Moving forward, AAX is optimistic about its advanced partnership with Capital A Group to leverage on a broad range of resources for its robust operational scale-up strategy.

Post restructuring, with the intention to enhance the ramp up of the airline’s operations, AAX had announced on Aug 18, 2022, that it intends to seek shareholders’ approval in respect of the partnership through a proposed shareholders’ mandate at the company’s EGM. 

Fernandes says, in the coming months, AAX will be reactivating more aircraft to return to popular medium haul leisure destinations, as well as launching a new short-haul services to Bali and more longer haul destinations to Istanbul, Dubai and London – pic Bloomberg

Meanwhile, AAX acting group CEO Tan Sri Dr Tony Fernandes said the company is currently lean in its infrastructure as a result of debt restructuring with perhaps the lowest operating cost base of any airline in its category.

However, given certain travel restrictions in many countries still apply, the investment in infrastructure and staff to support the ramp-up of airline’s operations will result in some additional costs and time for the short term. 

“We intend to seek shareholders’ approval at the upcoming EGM for the purpose of entering into agreements with Capital A to bolster and scale up the company’s operations seamlessly.

He is convinced that the company will be able to leverage on the capabilities within Capital A in terms of commercial requirements, cargo flight operations and technical maintenance requirements to name a few.

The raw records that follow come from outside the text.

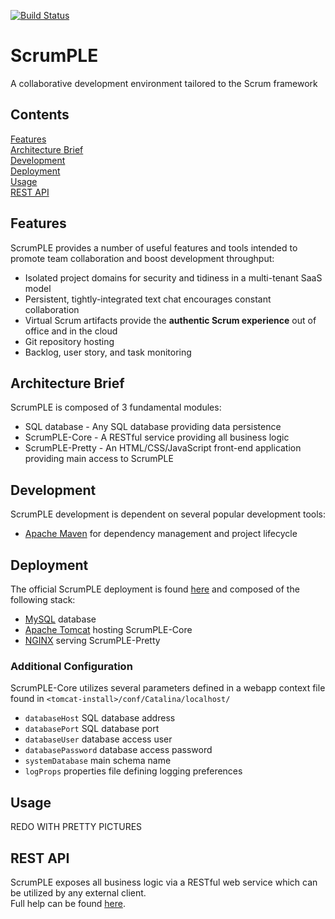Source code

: [![Build Status](http://ec2-52-10-231-227.us-west-2.compute.amazonaws.com:8080/jenkins/buildStatus/icon?job=ScrumPLE)](http://ec2-52-10-231-227.us-west-2.compute.amazonaws.com:8080/jenkins/job/ScrumPLE/)
# ScrumPLE
A collaborative development environment tailored to the Scrum framework

## Contents
[Features](#features)  
[Architecture Brief](#architecture-brief)  
[Development](#development)  
[Deployment](#deployment)  
[Usage](#usage)  
[REST API](#rest-api)  

## Features
ScrumPLE provides a number of useful features and tools intended to promote team collaboration and boost development throughput:
* Isolated project domains for security and tidiness in a multi-tenant SaaS model
* Persistent, tightly-integrated text chat encourages constant collaboration
* Virtual Scrum artifacts provide the **authentic Scrum experience** out of office and in the cloud
* Git repository hosting
* Backlog, user story, and task monitoring

## Architecture Brief
ScrumPLE is composed of 3 fundamental modules:
* SQL database - Any SQL database providing data persistence
* ScrumPLE-Core - A RESTful service providing all business logic
* ScrumPLE-Pretty - An HTML/CSS/JavaScript front-end application providing main access to ScrumPLE

## Development
ScrumPLE development is dependent on several popular development tools:
* [Apache Maven] for dependency management and project lifecycle

## Deployment
The official ScrumPLE deployment is found [here][ScrumPLE] and composed of the following stack:
* [MySQL] database
* [Apache Tomcat] hosting ScrumPLE-Core
* [NGINX] serving ScrumPLE-Pretty

### Additional Configuration
ScrumPLE-Core utilizes several parameters defined in a webapp context file found in `<tomcat-install>/conf/Catalina/localhost/`
* `databaseHost` SQL database address
* `databasePort` SQL database port
* `databaseUser` database access user
* `databasePassword` database access password
* `systemDatabase` main schema name
* `logProps` properties file defining logging preferences

## Usage
REDO WITH PRETTY PICTURES

## REST API
ScrumPLE exposes all business logic via a RESTful web service which can be utilized by any external client.  
Full help can be found [here][ScrumPLE-Core].

[Apache Tomcat]: http://tomcat.apache.org/
[Tomcat]: http://tomcat.apache.org/
[Apache Maven]: https://maven.apache.org/
[Maven]: https://maven.apache.org/
[Jersey]: https://jersey.java.net/
[Node.js]: https://nodejs.org/
[MySQL]: https://www.mysql.com/
[NGINX]: https://www.nginx.com/
[ScrumPLE]: https://ec2-52-10-231-227.us-west-2.compute.amazonaws.com/
[ScrumPLE-Core]: https://ec2-52-10-231-227.us-west-2.compute.amazonaws.com:8443/scrumple/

Adding to it, in the coming months, AAX will be reactivating more aircraft to return to popular medium haul leisure destinations in Australia, South Korea, Japan, Saudi Arabia apart from the existing ones.

It also expects to launch new short-haul services to Bali for the first time and more exciting new longer haul destinations to Istanbul, Dubai and London, which will start its operations by year end.

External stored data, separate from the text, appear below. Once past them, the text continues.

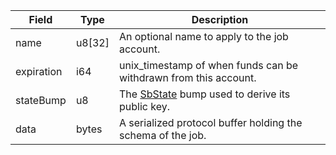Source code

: 

| Field | Type | Description |
|--|--|--|
| name |  u8[32] | An optional name to apply to the job account. |
| expiration |  i64 | unix_timestamp of when funds can be withdrawn from this account. |
| stateBump |  u8 | The [SbState](/idl/accounts/SbState) bump used to derive its public key. |
| data |  bytes | A serialized protocol buffer holding the schema of the job. |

“We expect to ramp up flight frequencies and return to daily services to most destinations before 2023, with optimised aircraft utilisation of 15 hours by December,” Fernandes said.

“We also see positive signs for a stronger return to China and travel restrictions removed in all of our core markets soon which will provide a significant boost to our operations.

“In terms of our associate’s performance, AAX Thailand posted revenue of US$14.8 million (RM66.45 million) during the quarter, and reported a net loss of US$40.5 million,” he added.

As AAX Thailand embarks on its rehabilitation plan, cash balance was recorded at US$13.3 million on the back of prudent cash management. Further details on AAX Thailand’s rehabilitation plan will be announced in due course.

“Once successful, we are confident that AAX Thailand’s revamp of the company’s administration process and revised debt structure will deliver greater efficiencies and a solid platform for robust future growth,” Fernandes said.

AAX operates a fleet of five A330s from a fleet of 11 A330 aircraft.

The airline expects to increase its operating fleet to 15 A330 aircraft by the first half of 2023 to meet strong consumer demand.